Gail le consolant de son mieux: «Il vous reste la plume, le
journal; vous avez une tribune...»
La Cour rentre; son arrêt décide que l'amnistie est
un acte de souveraineté, que «dans un but d'apaisement
elle efface toute répression et tout effet de la condamnation;
qu'elle est impérative et s'impose même à ceux
dans l'intérêt de qui elle a été faite;
que ceux-ci ne sont pas recevables à prolonger ou à
rouvrir des débats qu'ils n'ont plus à se défendre,
n'étant plus accusés.» M. Maurras ne sera donc
point jugé, tout devant être effacé, oublié.

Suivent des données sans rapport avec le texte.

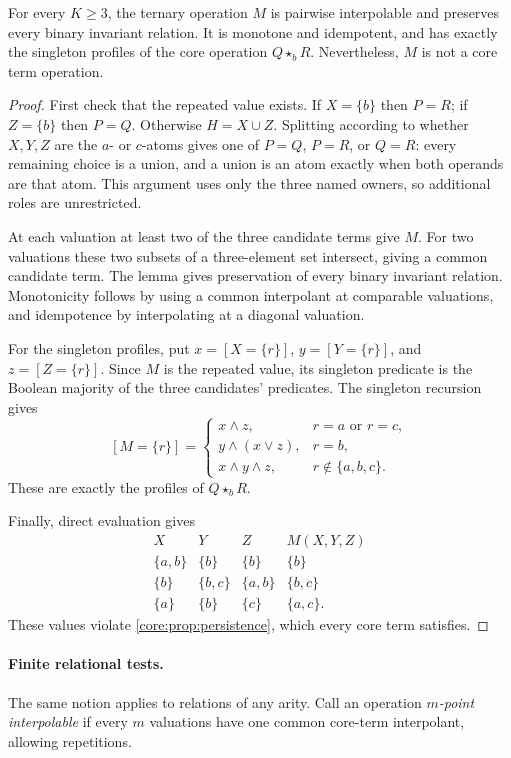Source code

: \begin{theorem}\label{core:thm:pairwise-obstruction}
For every $K\geq3$, the ternary operation $M$ is pairwise interpolable
and preserves every binary invariant relation. It is monotone and
idempotent, and has exactly the singleton profiles of the core operation
$Q\star_bR$. Nevertheless, $M$ is not a core term operation.
\end{theorem}
\begin{proof}
First check that the repeated value exists. If $X=\{b\}$ then $P=R$;
if $Z=\{b\}$ then $P=Q$. Otherwise $H=X\cup Z$. Splitting according
to whether $X,Y,Z$ are the $a$- or $c$-atoms gives one of $P=Q$,
$P=R$, or $Q=R$: every remaining choice is a union, and a union is
an atom exactly when both operands are that atom. This argument uses
only the three named owners, so additional roles are unrestricted.

At each valuation at least two of the three candidate terms give $M$.
For two valuations these two subsets of a three-element set intersect,
giving a common candidate term. The lemma gives preservation of every
binary invariant relation. Monotonicity follows by using a common
interpolant at comparable valuations, and idempotence by interpolating
at a diagonal valuation.

For the singleton profiles, put $x=[X=\{r\}]$, $y=[Y=\{r\}]$,
and $z=[Z=\{r\}]$. Since $M$ is the repeated value, its singleton
predicate is the Boolean majority of the three candidates' predicates.
The singleton recursion gives
\[
 [M=\{r\}]=\begin{cases}
 x\land z,&r=a\text{ or }r=c,\\
 y\land(x\lor z),&r=b,\\
 x\land y\land z,&r\notin\{a,b,c\}.
 \end{cases}
\]
These are exactly the profiles of $Q\star_bR$.

Finally, direct evaluation gives
\[
\begin{array}{c|c|c|c}
 X&Y&Z&M(X,Y,Z)\\\hline
 \{a,b\}&\{b\}&\{b\}&\{b\}\\
 \{b\}&\{b,c\}&\{a,b\}&\{b,c\}\\
 \{a\}&\{b\}&\{c\}&\{a,c\}.
\end{array}
\]
These values violate \cref{core:prop:persistence}, which every core term
satisfies.
\end{proof}

\paragraph{Finite relational tests.}
The same notion applies to relations of any arity. Call an operation
\emph{$m$-point interpolable} if every $m$ valuations have one common
core-term interpolant, allowing repetitions.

Quant à M. de Coupigny, condamné lui aussi à
Versailles, il n'était point venu à l'audience; défaut
a été prononcé contre lui. Mais, comme M.
Desprez (celui qui aurait été frappé) avait
obtenu 1000 francs de dommages-intérêts, et comme
l'amnistie tout en effaçant le délit, n'éteint
point l'action civile et n'efface pas les droits des tiers, M.
Desprez, après plaidoirie de Me Guerrier a vu, par défaut,
confirmer la condamnation de 1000 francs de dommages-intérêts
prononcée contre M. de Coupigny.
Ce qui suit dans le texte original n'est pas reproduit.